Congress Isn't Doing Enough To Help Students, Experts Say

Congress may be close to reaching a last-minute deal to stop interest rates on popular federal student loans from doubling – but experts say this reprieve won’t provide enough help for the nation’s many cash-strapped students.

Rates on subsidized Stafford loans, which are scheduled to jump to 6.8% July 1, would remain at 3.4% for undergraduates under an agreement reached by Senate leaders Tuesday for one more school year. House Republicans will have to agree to the extension in order for it to go into effect, but experts say it’s likely an agreement will be reached this week.

This temporary freeze would help some student borrowers to save thousands of dollars. But experts say if the rates are allowed to double the following year, the impact over the course of most student’s college years would be limited. The proposed deal also excludes graduate students, who as of July 1 will no longer be eligible for this loan. “It’s not the perfect solution, but it’s a step in the right direction and it buys us time to find a longer-term solution,” says Rich Williams, higher education advocate at the U.S. Public Interest Research Group, which has been pushing Congress to freeze rates.

Not everyone would save the same amount. For instance, freshmen, who can borrow up to $3,500 for the year in subsidized Stafford loans, would save $671 to $1,649 over the life of the loan, says Mark Kantrowitz, publisher of FinAid.org. Juniors and seniors (who can each borrow up to $5,500) will save $1,100 to $2,702.
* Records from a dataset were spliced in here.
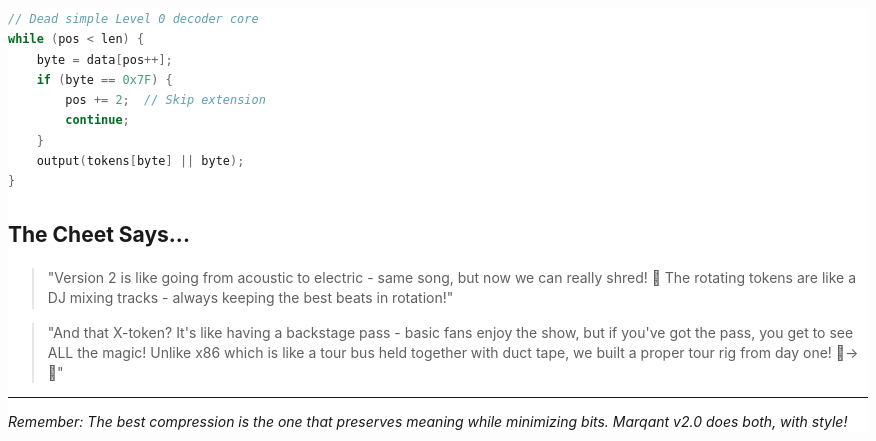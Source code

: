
 ```c
// Dead simple Level 0 decoder core
while (pos < len) {
    byte = data[pos++];
    if (byte == 0x7F) {
        pos += 2;  // Skip extension
        continue;
    }
    output(tokens[byte] || byte);
}
```

## The Cheet Says...

> "Version 2 is like going from acoustic to electric - same song, but now we can really shred! 🎸 The rotating tokens are like a DJ mixing tracks - always keeping the best beats in rotation!"

> "And that X-token? It's like having a backstage pass - basic fans enjoy the show, but if you've got the pass, you get to see ALL the magic! Unlike x86 which is like a tour bus held together with duct tape, we built a proper tour rig from day one! 🚌→🚁"

---

*Remember: The best compression is the one that preserves meaning while minimizing bits. Marqant v2.0 does both, with style!*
With the nation’s student loan debt topping $1 trillion, Congress came under pressure to address the expiration of the low rate. Consumer advocates, citing mounting tuition bills and an uncertain job market, argued this was not time to allow borrowing costs to soar. Republicans and Democrats agreed in principle to fund the one-year rate extension — which will cost the government around $6 billion – in part by raising premiums for federal pension insurance. In addition, the Senate’s agreement calls for an end to subsidized Stafford loans for undergraduate students who are in college for more than six years. (Currently, there is no limit on how many years an undergraduate can borrow this loan for though the cumulative amount they can borrow can’t surpass $23,000.)

The subsidized Stafford loans are the most popular of all options for student borrowers. Last year, roughly 7.5 million undergraduates and 1.8 million graduate students took out subsidized Stafford loans. The federal government pays the interest on these loans while students are in school. (With other loans, the interest accrues unless the borrower makes payments while in college.)
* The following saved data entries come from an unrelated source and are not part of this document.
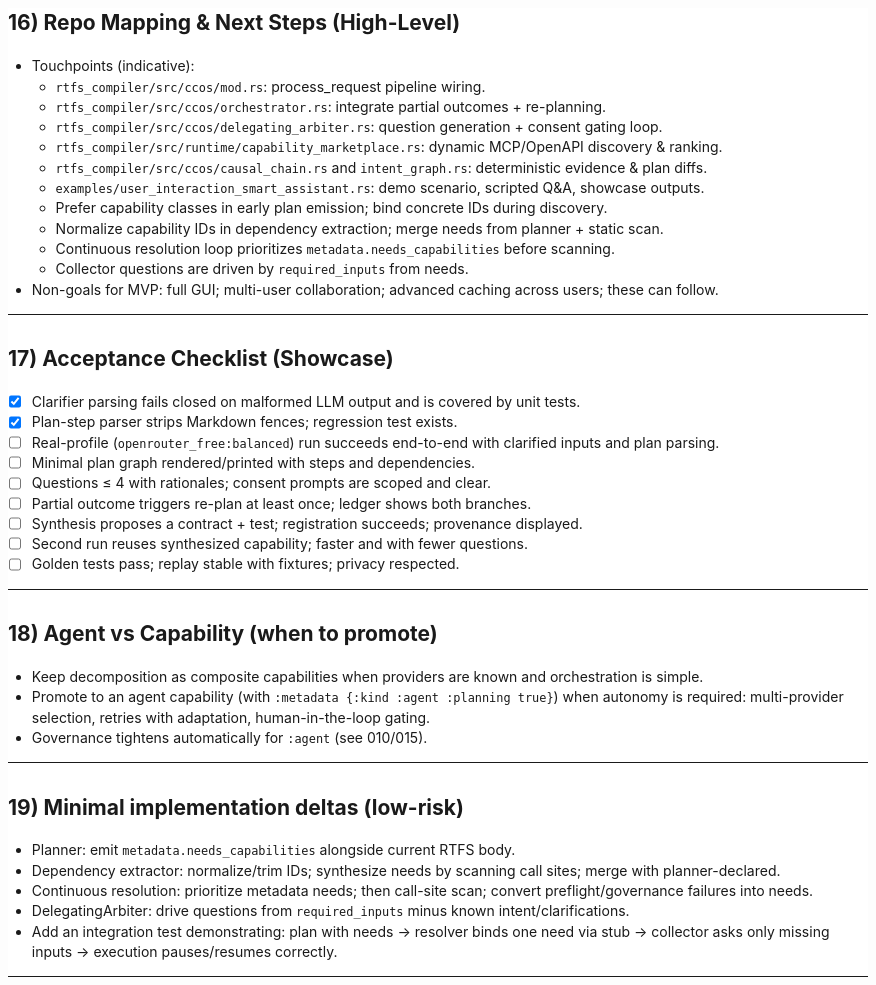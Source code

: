 ## 16) Repo Mapping & Next Steps (High-Level)

- Touchpoints (indicative):
  - `rtfs_compiler/src/ccos/mod.rs`: process_request pipeline wiring.
  - `rtfs_compiler/src/ccos/orchestrator.rs`: integrate partial outcomes + re-planning.
  - `rtfs_compiler/src/ccos/delegating_arbiter.rs`: question generation + consent gating loop.
  - `rtfs_compiler/src/runtime/capability_marketplace.rs`: dynamic MCP/OpenAPI discovery & ranking.
  - `rtfs_compiler/src/ccos/causal_chain.rs` and `intent_graph.rs`: deterministic evidence & plan diffs.
  - `examples/user_interaction_smart_assistant.rs`: demo scenario, scripted Q&A, showcase outputs.
  - Prefer capability classes in early plan emission; bind concrete IDs during discovery.
  - Normalize capability IDs in dependency extraction; merge needs from planner + static scan.
  - Continuous resolution loop prioritizes `metadata.needs_capabilities` before scanning.
  - Collector questions are driven by `required_inputs` from needs.
- Non-goals for MVP: full GUI; multi-user collaboration; advanced caching across users; these can follow.

---

## 17) Acceptance Checklist (Showcase)

- [x] Clarifier parsing fails closed on malformed LLM output and is covered by unit tests.
- [x] Plan-step parser strips Markdown fences; regression test exists.
- [ ] Real-profile (`openrouter_free:balanced`) run succeeds end-to-end with clarified inputs and plan parsing.
- [ ] Minimal plan graph rendered/printed with steps and dependencies.
- [ ] Questions ≤ 4 with rationales; consent prompts are scoped and clear.
- [ ] Partial outcome triggers re-plan at least once; ledger shows both branches.
- [ ] Synthesis proposes a contract + test; registration succeeds; provenance displayed.
- [ ] Second run reuses synthesized capability; faster and with fewer questions.
- [ ] Golden tests pass; replay stable with fixtures; privacy respected.

---

## 18) Agent vs Capability (when to promote)

- Keep decomposition as composite capabilities when providers are known and orchestration is simple.
- Promote to an agent capability (with `:metadata {:kind :agent :planning true}`) when autonomy is required: multi-provider selection, retries with adaptation, human-in-the-loop gating.
- Governance tightens automatically for `:agent` (see 010/015).

---

## 19) Minimal implementation deltas (low-risk)

- Planner: emit `metadata.needs_capabilities` alongside current RTFS body.
- Dependency extractor: normalize/trim IDs; synthesize needs by scanning call sites; merge with planner-declared.
- Continuous resolution: prioritize metadata needs; then call-site scan; convert preflight/governance failures into needs.
- DelegatingArbiter: drive questions from `required_inputs` minus known intent/clarifications.
- Add an integration test demonstrating: plan with needs → resolver binds one need via stub → collector asks only missing inputs → execution pauses/resumes correctly.

---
If Congress does approve the one-year extension, the subsidized Stafford loan will be the most affordable fixed-rate loan. Over the past year, the largest private lenders have introduced fixed-rate student loans with rates as low as 5.75%. If the subsidized Stafford loan rate isn’t frozen, borrowers with top credit scores may qualify for private loans with rates lower than the federal government’s.